Assignment: Repeat the data exactly, so that every line matches the original.

Recorded data:
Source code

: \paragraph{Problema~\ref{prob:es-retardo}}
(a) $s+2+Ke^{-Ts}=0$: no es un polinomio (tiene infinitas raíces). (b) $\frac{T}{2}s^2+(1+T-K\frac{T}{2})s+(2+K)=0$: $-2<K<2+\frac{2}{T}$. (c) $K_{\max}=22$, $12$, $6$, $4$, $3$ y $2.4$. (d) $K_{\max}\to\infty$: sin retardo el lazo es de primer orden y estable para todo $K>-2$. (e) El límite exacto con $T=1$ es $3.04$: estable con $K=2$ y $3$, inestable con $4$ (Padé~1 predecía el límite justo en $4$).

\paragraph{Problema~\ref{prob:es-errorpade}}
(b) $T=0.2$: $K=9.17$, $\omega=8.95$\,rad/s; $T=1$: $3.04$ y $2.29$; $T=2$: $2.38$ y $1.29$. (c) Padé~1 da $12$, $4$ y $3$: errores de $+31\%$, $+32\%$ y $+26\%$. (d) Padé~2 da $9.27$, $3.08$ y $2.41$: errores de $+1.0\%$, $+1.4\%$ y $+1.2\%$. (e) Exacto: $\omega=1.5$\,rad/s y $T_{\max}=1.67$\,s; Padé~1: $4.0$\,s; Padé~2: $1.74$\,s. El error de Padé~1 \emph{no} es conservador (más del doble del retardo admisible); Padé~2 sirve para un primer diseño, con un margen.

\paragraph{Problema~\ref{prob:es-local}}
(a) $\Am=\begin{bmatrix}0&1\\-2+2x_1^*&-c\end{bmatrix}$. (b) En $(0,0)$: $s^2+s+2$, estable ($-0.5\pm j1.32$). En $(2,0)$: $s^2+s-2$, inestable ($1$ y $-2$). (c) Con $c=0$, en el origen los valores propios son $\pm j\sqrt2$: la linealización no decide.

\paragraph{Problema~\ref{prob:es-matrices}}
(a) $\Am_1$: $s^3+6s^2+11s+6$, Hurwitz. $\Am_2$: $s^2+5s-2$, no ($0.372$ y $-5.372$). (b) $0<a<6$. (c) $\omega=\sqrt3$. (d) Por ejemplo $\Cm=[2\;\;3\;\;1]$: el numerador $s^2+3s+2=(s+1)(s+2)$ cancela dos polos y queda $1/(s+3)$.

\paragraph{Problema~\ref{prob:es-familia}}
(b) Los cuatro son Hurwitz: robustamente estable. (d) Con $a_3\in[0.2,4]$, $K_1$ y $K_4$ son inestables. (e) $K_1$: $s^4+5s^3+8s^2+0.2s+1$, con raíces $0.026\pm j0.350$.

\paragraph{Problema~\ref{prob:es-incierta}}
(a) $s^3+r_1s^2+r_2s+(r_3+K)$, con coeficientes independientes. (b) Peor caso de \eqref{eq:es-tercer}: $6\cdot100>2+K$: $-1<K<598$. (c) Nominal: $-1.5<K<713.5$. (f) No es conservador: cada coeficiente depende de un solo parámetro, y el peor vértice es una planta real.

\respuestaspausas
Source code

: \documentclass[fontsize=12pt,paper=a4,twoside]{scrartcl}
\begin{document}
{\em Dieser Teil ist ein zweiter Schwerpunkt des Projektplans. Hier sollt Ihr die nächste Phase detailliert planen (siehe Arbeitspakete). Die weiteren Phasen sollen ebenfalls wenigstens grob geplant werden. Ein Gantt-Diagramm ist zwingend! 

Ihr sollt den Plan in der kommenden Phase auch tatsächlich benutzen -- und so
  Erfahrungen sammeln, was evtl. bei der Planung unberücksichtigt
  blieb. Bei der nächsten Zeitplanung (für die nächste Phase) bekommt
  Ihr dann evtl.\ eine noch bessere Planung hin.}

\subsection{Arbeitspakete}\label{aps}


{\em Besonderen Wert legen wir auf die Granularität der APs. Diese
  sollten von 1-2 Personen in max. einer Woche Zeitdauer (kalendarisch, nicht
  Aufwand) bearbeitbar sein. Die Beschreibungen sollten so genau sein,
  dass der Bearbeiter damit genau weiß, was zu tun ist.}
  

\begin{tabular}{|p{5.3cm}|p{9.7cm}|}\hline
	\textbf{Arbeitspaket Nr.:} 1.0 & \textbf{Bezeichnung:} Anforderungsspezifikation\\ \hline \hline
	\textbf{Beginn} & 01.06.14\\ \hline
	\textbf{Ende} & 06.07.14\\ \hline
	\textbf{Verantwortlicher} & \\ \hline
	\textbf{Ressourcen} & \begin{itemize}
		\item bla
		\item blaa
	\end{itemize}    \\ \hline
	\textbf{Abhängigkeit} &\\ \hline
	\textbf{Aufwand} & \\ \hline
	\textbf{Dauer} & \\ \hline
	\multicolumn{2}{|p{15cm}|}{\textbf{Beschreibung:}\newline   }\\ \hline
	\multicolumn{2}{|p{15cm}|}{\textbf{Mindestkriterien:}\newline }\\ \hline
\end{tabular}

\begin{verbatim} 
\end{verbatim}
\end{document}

Answer to the problem:
Source code

: \paragraph{Problema~\ref{prob:es-retardo}}
(a) $s+2+Ke^{-Ts}=0$: no es un polinomio (tiene infinitas raíces). (b) $\frac{T}{2}s^2+(1+T-K\frac{T}{2})s+(2+K)=0$: $-2<K<2+\frac{2}{T}$. (c) $K_{\max}=22$, $12$, $6$, $4$, $3$ y $2.4$. (d) $K_{\max}\to\infty$: sin retardo el lazo es de primer orden y estable para todo $K>-2$. (e) El límite exacto con $T=1$ es $3.04$: estable con $K=2$ y $3$, inestable con $4$ (Padé~1 predecía el límite justo en $4$).

\paragraph{Problema~\ref{prob:es-errorpade}}
(b) $T=0.2$: $K=9.17$, $\omega=8.95$\,rad/s; $T=1$: $3.04$ y $2.29$; $T=2$: $2.38$ y $1.29$. (c) Padé~1 da $12$, $4$ y $3$: errores de $+31\%$, $+32\%$ y $+26\%$. (d) Padé~2 da $9.27$, $3.08$ y $2.41$: errores de $+1.0\%$, $+1.4\%$ y $+1.2\%$. (e) Exacto: $\omega=1.5$\,rad/s y $T_{\max}=1.67$\,s; Padé~1: $4.0$\,s; Padé~2: $1.74$\,s. El error de Padé~1 \emph{no} es conservador (más del doble del retardo admisible); Padé~2 sirve para un primer diseño, con un margen.

\paragraph{Problema~\ref{prob:es-local}}
(a) $\Am=\begin{bmatrix}0&1\\-2+2x_1^*&-c\end{bmatrix}$. (b) En $(0,0)$: $s^2+s+2$, estable ($-0.5\pm j1.32$). En $(2,0)$: $s^2+s-2$, inestable ($1$ y $-2$). (c) Con $c=0$, en el origen los valores propios son $\pm j\sqrt2$: la linealización no decide.

\paragraph{Problema~\ref{prob:es-matrices}}
(a) $\Am_1$: $s^3+6s^2+11s+6$, Hurwitz. $\Am_2$: $s^2+5s-2$, no ($0.372$ y $-5.372$). (b) $0<a<6$. (c) $\omega=\sqrt3$. (d) Por ejemplo $\Cm=[2\;\;3\;\;1]$: el numerador $s^2+3s+2=(s+1)(s+2)$ cancela dos polos y queda $1/(s+3)$.

\paragraph{Problema~\ref{prob:es-familia}}
(b) Los cuatro son Hurwitz: robustamente estable. (d) Con $a_3\in[0.2,4]$, $K_1$ y $K_4$ son inestables. (e) $K_1$: $s^4+5s^3+8s^2+0.2s+1$, con raíces $0.026\pm j0.350$.

\paragraph{Problema~\ref{prob:es-incierta}}
(a) $s^3+r_1s^2+r_2s+(r_3+K)$, con coeficientes independientes. (b) Peor caso de \eqref{eq:es-tercer}: $6\cdot100>2+K$: $-1<K<598$. (c) Nominal: $-1.5<K<713.5$. (f) No es conservador: cada coeficiente depende de un solo parámetro, y el peor vértice es una planta real.

\respuestaspausas
Source code

: \documentclass[fontsize=12pt,paper=a4,twoside]{scrartcl}
\begin{document}
{\em Dieser Teil ist ein zweiter Schwerpunkt des Projektplans. Hier sollt Ihr die nächste Phase detailliert planen (siehe Arbeitspakete). Die weiteren Phasen sollen ebenfalls wenigstens grob geplant werden. Ein Gantt-Diagramm ist zwingend! 

Ihr sollt den Plan in der kommenden Phase auch tatsächlich benutzen -- und so
  Erfahrungen sammeln, was evtl. bei der Planung unberücksichtigt
  blieb. Bei der nächsten Zeitplanung (für die nächste Phase) bekommt
  Ihr dann evtl.\ eine noch bessere Planung hin.}

\subsection{Arbeitspakete}\label{aps}


{\em Besonderen Wert legen wir auf die Granularität der APs. Diese
  sollten von 1-2 Personen in max. einer Woche Zeitdauer (kalendarisch, nicht
  Aufwand) bearbeitbar sein. Die Beschreibungen sollten so genau sein,
  dass der Bearbeiter damit genau weiß, was zu tun ist.}
  

\begin{tabular}{|p{5.3cm}|p{9.7cm}|}\hline
	\textbf{Arbeitspaket Nr.:} 1.0 & \textbf{Bezeichnung:} Anforderungsspezifikation\\ \hline \hline
	\textbf{Beginn} & 01.06.14\\ \hline
	\textbf{Ende} & 06.07.14\\ \hline
	\textbf{Verantwortlicher} & \\ \hline
	\textbf{Ressourcen} & \begin{itemize}
		\item bla
		\item blaa
	\end{itemize}    \\ \hline
	\textbf{Abhängigkeit} &\\ \hline
	\textbf{Aufwand} & \\ \hline
	\textbf{Dauer} & \\ \hline
	\multicolumn{2}{|p{15cm}|}{\textbf{Beschreibung:}\newline   }\\ \hline
	\multicolumn{2}{|p{15cm}|}{\textbf{Mindestkriterien:}\newline }\\ \hline
\end{tabular}

\begin{verbatim} 
\end{verbatim}
\end{document}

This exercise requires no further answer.